狛犬カフェで悩み事、祓います

 鷹司さんは夢の姿そのままに、濃いキャラクターを披露していた。

「山田花乃、元気そうではないか」

「あの……はい、元気、です」

「何を戸惑っている?」

「いえ、その、夢、ですよね?」

「何がだ?」

「狛犬カフェを、開いていた、とういうのは?」

「夢なわけがあるか! すべて現実だ!」

 そんなわけない。私は三月下旬に交通事故に遭い、意識不明の状態で入院していたのだ。その間に、生き霊となって祖母の家でカフェを開いていたなんて、ありえないだろう。

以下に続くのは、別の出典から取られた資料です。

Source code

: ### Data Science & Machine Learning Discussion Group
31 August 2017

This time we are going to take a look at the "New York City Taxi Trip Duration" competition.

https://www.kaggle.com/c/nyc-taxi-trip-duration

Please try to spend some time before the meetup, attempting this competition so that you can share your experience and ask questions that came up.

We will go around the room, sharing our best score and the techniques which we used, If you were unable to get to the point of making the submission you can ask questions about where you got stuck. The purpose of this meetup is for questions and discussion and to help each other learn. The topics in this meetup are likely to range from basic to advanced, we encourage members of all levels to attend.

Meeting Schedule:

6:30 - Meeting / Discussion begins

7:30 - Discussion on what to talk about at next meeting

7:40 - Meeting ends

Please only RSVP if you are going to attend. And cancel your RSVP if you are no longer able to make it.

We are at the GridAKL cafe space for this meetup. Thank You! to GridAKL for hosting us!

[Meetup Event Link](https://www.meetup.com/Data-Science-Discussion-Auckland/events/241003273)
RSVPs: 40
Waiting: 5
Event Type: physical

「夜中に登山して神社にお参りしたのを、勝手に夢の話にされては困る」

 そうだ。私は、鷹司さんと、満月大神が奉られた神社を目指して、登山した。
 ということは、私が夢見ていたと思っていた毎日は現実で――。

「夢では、なかったのですね」

 熱いものがこみ上げてくる。それは、涙となって私の眦から溢れてきた。

「よく、頑張った」

「はい」

「だが、これからは、もっともっと、頑張ってもらわなければならない」

「え?」

「皆、狛犬カフェの開店を、待っている。早く元気になって、戻ってこい」

 私を、待ってくれる人がいる。受け入れてくれる場所がある。
 それは、とても嬉しいことだ。

「ありがとう、ございます」

「礼は私ではない、町の者達に言ってくれ」

「はい!」

 真っ暗で曖昧だった私の未来に、一筋光が差し込んだ。

 もう、迷わないだろう。

 私は、私だけができることを、知っているから。